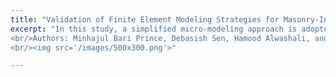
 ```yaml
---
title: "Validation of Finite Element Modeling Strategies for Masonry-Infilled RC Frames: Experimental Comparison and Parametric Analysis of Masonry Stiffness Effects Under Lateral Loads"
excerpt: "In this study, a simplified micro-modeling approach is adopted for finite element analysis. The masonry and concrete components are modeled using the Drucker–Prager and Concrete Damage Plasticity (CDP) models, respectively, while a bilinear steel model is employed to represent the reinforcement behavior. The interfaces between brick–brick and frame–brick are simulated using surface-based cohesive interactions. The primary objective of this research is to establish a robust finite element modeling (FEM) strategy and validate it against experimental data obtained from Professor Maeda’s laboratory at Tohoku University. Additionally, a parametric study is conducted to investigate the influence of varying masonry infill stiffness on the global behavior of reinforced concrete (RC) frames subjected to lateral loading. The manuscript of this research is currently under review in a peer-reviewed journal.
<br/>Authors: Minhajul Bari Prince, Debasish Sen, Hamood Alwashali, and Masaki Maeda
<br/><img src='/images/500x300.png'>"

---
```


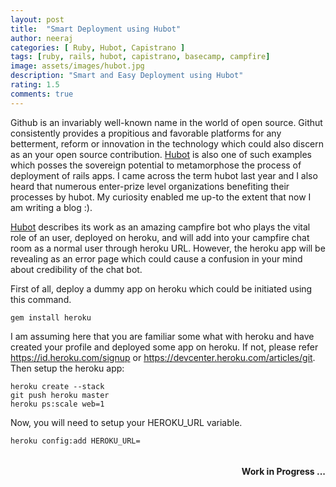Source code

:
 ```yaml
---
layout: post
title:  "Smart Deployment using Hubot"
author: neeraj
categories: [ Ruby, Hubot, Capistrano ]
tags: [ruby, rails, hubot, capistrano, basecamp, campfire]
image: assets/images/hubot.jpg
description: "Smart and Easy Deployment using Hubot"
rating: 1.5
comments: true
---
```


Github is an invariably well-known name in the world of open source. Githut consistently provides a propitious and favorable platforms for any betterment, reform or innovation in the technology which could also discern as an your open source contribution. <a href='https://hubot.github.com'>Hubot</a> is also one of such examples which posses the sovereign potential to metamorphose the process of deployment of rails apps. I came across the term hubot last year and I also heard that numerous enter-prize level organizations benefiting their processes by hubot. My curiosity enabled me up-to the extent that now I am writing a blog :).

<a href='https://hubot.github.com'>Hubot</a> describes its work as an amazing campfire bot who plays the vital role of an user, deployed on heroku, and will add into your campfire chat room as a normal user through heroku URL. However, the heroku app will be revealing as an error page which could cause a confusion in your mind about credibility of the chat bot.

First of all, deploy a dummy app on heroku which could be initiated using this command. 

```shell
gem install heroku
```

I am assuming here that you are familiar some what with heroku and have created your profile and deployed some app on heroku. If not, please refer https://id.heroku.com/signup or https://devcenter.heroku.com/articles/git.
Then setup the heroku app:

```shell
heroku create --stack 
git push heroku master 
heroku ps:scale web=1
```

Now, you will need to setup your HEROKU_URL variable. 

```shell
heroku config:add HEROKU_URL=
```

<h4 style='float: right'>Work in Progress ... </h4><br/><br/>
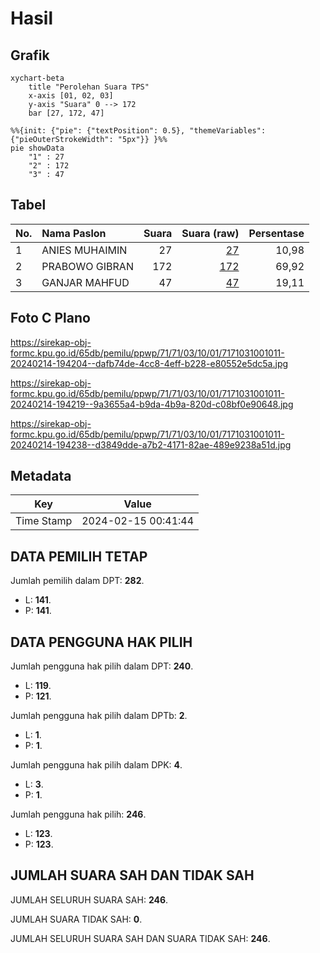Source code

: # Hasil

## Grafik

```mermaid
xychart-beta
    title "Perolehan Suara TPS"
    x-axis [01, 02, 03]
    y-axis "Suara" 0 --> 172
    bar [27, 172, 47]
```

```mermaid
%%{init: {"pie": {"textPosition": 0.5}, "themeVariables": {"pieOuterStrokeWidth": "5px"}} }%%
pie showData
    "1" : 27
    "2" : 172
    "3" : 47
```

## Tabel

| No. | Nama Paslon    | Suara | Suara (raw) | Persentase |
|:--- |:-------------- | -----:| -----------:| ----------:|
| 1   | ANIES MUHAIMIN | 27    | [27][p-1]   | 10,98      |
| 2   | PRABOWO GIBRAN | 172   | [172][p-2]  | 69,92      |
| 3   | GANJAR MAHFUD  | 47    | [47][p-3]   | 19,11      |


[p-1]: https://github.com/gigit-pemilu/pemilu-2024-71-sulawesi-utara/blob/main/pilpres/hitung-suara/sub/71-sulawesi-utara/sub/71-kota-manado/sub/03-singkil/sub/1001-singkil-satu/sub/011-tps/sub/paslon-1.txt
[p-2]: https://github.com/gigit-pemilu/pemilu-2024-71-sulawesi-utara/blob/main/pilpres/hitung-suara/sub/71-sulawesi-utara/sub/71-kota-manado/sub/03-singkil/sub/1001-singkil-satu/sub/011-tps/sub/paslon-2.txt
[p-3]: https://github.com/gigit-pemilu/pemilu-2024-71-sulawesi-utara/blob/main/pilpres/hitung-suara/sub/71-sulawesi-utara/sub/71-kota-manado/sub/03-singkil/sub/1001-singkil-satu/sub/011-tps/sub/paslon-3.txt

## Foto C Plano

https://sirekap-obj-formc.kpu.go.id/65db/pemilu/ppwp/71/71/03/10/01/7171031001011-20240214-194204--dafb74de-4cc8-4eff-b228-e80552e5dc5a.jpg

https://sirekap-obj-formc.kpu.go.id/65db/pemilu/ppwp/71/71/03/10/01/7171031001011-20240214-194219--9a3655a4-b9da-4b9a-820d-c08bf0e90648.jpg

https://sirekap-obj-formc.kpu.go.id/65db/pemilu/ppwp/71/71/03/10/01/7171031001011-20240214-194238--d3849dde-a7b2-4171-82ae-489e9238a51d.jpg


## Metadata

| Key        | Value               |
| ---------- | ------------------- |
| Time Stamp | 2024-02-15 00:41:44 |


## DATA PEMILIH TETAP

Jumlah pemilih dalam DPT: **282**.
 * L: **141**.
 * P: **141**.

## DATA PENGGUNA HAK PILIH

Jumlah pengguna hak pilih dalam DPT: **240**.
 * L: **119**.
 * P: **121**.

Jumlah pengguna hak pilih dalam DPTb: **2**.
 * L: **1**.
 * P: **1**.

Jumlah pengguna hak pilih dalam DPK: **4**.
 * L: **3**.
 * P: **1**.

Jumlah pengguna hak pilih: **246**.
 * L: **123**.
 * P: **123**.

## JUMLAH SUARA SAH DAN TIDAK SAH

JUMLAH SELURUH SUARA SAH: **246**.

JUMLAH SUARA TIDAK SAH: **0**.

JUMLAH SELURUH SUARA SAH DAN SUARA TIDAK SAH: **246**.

--

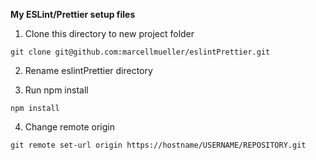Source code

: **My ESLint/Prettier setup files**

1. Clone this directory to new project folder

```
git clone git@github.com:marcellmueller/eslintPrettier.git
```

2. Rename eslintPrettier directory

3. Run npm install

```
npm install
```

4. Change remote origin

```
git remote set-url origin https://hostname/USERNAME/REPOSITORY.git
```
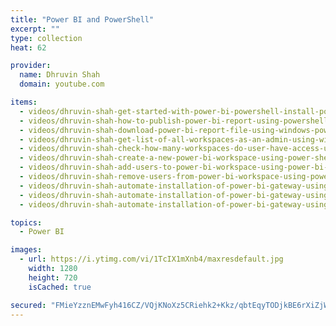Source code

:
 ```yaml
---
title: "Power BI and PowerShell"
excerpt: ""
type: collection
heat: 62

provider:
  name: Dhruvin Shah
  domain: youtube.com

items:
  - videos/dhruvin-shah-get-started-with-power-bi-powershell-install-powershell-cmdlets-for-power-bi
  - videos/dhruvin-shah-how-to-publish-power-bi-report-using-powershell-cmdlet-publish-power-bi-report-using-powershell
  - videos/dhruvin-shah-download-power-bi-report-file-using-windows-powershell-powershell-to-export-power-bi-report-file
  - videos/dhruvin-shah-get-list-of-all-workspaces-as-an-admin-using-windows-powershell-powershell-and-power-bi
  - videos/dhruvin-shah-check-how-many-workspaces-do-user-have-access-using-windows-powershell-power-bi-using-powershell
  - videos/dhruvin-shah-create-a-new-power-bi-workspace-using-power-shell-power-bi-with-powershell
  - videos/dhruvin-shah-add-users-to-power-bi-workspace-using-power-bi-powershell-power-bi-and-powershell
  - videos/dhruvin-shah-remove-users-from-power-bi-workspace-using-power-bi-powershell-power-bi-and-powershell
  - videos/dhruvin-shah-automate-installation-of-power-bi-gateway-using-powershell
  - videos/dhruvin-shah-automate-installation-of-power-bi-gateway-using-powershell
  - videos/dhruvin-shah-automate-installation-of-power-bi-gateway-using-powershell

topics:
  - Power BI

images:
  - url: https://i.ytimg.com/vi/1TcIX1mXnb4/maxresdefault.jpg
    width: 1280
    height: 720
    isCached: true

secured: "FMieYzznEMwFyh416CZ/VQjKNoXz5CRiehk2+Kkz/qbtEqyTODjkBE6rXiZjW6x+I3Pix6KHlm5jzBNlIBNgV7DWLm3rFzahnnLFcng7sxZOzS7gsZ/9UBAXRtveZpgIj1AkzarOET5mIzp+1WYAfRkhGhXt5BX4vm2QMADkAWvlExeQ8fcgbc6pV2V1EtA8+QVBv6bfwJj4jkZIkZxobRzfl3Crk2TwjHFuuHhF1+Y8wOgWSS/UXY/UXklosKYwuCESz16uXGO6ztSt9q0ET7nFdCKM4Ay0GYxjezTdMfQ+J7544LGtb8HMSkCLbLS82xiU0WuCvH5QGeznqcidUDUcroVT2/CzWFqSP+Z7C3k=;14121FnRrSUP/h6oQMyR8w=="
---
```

* * *

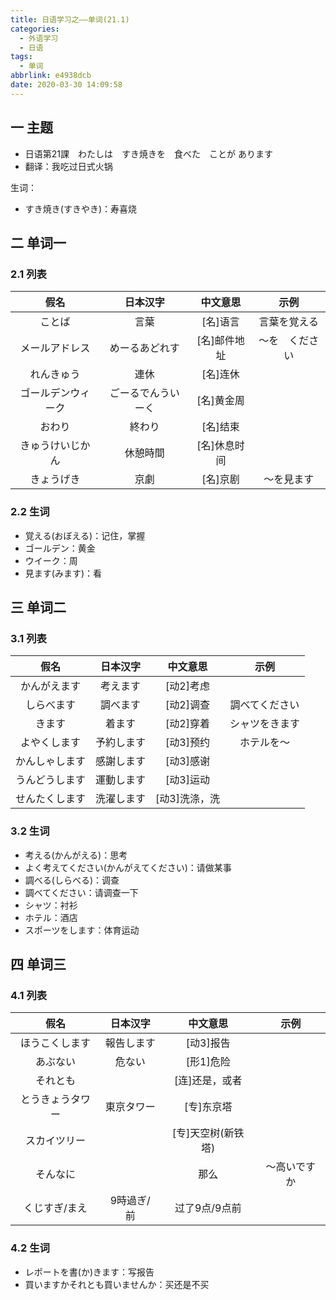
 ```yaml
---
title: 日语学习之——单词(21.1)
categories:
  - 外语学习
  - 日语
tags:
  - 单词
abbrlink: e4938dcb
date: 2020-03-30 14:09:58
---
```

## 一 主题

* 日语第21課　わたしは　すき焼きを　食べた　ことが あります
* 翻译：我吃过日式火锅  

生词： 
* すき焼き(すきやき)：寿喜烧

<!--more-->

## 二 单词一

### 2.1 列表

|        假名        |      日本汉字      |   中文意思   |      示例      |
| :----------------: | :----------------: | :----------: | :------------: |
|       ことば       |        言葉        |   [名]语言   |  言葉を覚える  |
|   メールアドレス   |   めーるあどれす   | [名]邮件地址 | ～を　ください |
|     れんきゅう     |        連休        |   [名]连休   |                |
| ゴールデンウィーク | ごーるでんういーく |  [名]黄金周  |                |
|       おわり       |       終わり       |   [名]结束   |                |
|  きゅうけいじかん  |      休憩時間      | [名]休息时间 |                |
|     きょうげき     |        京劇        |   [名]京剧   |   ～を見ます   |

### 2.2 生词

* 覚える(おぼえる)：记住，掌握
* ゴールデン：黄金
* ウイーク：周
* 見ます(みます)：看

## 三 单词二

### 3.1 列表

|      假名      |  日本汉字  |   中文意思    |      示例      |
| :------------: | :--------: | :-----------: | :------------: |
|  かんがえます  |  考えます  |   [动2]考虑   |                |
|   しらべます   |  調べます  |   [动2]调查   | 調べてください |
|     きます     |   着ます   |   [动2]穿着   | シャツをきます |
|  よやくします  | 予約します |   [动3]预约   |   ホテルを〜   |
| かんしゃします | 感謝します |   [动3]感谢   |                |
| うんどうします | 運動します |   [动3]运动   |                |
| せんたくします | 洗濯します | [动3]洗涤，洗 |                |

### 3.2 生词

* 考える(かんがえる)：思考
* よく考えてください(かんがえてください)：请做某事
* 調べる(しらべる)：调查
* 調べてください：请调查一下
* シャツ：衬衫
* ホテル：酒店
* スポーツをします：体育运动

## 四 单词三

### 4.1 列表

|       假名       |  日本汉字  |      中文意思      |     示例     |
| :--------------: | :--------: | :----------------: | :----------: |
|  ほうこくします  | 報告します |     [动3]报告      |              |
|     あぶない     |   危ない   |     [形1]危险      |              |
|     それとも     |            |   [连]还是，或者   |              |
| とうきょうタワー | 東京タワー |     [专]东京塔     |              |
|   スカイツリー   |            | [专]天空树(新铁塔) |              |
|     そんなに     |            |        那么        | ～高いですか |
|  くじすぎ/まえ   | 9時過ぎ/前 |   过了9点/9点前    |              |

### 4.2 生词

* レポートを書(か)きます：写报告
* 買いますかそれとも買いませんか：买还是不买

# Try it
Return only the number of lines in the material with the word "images" in them.

# Response to this exercise
3